As for tooling, the overlying of many designers in C and similar toolchains has created the wrong belief that only the said languages can be used to write compilers. To the point of the famous statement in the language design community "My compiler compiles yours".

For me, the only place where bootstraping is to be avoided are DSLs.


The risk is that instead of designing your language with your original goals in mind, you bend the design to suit the task at hand - writing a compiler. You add features that you wouldn't otherwise, because they make that job easier, and then they remain as ugly warts for the rest of the language's life.

Also, compilers are a particular subset of programs - they're pure functions. By bootstrapping do we end up with nothing but languages suited for this kind of problem?

http://tratt.net/laurie/blog/entries/the_bootstrapped_compil...


So Rhine, being a Lisp, may not be a good language for implementing a big pure function involving a lot of tree transformations. Is that what I'm reading?


I'm talking in general.

If your goal is to write a language that is very good for writing compilers, then bootstrapping is probably a great idea. If you have other goals, such as being well suited to CRUD applications, concurrency, parallelism, graphics, you may find that bootstrapping is not the most productive activity.
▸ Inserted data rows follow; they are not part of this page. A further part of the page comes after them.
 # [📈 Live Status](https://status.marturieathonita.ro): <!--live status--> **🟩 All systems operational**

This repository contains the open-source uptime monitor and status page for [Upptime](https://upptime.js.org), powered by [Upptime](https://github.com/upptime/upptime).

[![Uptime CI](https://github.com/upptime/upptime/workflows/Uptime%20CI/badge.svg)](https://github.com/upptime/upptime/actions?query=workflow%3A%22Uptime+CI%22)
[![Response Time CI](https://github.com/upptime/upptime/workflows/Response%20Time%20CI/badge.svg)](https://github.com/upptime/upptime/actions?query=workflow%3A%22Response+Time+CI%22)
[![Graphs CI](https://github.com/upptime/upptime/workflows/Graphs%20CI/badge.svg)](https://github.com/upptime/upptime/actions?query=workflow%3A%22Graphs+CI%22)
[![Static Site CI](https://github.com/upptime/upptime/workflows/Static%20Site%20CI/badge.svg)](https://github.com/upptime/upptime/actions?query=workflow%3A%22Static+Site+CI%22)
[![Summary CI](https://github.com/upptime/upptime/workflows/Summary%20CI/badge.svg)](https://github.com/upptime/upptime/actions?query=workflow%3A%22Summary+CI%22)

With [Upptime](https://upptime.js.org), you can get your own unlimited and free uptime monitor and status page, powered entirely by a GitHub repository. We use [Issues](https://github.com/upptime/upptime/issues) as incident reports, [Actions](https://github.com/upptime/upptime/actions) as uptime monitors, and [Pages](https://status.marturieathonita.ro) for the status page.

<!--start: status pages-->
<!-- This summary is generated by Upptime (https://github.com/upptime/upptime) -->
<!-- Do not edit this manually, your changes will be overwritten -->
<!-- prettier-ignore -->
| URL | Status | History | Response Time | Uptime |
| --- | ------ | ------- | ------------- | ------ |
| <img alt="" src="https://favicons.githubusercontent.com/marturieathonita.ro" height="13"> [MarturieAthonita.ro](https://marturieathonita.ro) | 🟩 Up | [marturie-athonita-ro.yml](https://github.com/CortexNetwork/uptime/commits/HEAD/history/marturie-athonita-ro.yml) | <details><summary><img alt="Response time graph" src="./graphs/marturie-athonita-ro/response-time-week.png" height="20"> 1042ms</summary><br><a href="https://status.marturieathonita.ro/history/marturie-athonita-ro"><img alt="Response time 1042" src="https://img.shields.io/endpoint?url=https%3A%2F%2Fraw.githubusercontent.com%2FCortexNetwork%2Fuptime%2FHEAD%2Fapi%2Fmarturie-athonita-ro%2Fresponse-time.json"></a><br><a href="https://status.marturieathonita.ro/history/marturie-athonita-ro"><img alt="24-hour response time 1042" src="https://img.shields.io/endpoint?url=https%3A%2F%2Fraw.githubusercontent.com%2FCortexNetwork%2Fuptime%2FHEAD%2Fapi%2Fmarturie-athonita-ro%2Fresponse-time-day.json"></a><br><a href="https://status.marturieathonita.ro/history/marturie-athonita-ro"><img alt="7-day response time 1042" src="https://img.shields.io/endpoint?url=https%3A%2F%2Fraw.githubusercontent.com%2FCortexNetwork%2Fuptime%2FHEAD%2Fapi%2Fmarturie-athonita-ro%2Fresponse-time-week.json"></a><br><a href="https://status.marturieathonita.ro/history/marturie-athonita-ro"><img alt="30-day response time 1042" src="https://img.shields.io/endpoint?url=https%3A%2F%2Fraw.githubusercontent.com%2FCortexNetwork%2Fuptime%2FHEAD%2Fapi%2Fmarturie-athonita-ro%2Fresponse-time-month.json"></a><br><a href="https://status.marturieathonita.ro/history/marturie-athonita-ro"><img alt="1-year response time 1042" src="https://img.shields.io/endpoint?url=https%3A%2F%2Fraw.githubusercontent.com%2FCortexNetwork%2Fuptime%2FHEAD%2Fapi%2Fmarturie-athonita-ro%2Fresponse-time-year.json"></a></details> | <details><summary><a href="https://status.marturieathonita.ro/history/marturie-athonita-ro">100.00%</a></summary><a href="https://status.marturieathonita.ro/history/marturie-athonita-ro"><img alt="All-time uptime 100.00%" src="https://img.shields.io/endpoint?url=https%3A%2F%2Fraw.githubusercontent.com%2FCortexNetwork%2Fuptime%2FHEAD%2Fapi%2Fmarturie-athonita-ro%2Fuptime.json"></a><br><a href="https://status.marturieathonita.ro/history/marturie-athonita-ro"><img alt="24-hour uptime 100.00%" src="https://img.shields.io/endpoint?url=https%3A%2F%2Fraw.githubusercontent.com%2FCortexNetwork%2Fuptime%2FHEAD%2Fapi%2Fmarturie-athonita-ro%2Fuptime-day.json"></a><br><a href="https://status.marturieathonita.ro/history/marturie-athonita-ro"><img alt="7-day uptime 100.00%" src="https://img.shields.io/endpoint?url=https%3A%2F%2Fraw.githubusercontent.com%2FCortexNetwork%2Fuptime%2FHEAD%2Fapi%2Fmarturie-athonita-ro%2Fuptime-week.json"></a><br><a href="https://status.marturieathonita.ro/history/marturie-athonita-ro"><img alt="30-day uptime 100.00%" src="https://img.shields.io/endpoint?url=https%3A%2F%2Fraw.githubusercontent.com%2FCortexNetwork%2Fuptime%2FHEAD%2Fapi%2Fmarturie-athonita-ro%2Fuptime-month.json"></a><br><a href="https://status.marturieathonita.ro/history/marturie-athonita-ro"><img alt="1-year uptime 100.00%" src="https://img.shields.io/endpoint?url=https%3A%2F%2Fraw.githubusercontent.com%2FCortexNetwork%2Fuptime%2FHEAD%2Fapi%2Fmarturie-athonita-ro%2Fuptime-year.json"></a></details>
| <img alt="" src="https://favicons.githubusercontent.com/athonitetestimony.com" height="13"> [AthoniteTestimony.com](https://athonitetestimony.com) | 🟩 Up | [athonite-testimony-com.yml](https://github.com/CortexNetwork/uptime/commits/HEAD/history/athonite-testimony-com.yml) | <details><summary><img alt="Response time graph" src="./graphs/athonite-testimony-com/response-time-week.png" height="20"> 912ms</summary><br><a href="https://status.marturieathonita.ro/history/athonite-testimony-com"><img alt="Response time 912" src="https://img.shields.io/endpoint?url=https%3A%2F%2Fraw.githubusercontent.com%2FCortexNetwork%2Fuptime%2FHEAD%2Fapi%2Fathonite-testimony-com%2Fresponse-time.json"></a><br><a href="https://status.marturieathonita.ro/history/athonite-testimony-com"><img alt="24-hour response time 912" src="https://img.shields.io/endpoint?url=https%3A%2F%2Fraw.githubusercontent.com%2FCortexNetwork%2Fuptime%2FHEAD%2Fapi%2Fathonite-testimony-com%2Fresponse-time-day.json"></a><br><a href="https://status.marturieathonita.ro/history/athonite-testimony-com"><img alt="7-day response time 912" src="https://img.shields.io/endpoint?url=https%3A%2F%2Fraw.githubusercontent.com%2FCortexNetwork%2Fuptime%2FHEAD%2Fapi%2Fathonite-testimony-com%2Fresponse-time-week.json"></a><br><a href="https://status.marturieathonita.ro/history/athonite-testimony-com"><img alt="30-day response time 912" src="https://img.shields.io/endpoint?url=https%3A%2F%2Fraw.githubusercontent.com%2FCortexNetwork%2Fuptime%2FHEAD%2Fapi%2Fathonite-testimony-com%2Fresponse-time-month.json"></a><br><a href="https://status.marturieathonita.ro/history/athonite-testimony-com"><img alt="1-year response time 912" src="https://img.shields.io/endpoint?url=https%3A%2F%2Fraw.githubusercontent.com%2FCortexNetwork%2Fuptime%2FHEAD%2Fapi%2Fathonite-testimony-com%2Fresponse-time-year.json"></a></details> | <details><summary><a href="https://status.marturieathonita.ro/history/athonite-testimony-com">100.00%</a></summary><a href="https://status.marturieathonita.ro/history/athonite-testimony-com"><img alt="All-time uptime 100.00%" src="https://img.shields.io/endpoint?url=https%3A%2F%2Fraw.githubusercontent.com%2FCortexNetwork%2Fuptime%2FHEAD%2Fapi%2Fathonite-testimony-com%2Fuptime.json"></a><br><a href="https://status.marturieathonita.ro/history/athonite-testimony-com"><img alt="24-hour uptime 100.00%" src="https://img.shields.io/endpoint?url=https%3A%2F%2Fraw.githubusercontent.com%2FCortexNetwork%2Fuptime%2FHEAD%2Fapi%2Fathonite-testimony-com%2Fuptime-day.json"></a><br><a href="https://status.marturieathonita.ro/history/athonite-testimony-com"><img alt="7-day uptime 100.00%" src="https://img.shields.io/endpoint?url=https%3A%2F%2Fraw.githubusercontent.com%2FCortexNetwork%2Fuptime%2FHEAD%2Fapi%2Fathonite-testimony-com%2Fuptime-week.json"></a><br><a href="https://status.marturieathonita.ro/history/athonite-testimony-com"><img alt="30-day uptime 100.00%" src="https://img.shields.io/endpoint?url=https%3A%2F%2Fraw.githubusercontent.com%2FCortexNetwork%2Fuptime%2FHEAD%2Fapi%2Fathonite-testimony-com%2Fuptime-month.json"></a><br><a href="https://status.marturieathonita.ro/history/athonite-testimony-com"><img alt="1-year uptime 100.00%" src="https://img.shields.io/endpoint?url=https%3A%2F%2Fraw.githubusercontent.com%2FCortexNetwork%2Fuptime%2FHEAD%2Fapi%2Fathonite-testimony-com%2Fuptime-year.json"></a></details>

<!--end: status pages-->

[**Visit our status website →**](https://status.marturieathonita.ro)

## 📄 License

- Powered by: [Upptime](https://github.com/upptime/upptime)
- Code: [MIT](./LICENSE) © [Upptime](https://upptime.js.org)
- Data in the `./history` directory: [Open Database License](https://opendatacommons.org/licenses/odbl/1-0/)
More broadly, if your goal is to produce a useful language, why would bootstrapping help you achieve that goal, beyond writing any other system in your language?


I certainly can imagine that tradeoff happening, in the abstract at least.

Was there a language/compiler combination that you worked on where you experienced this pitfall first hand, are there historical anecdotes from language/compiler authors, or did you arrive at this a priori?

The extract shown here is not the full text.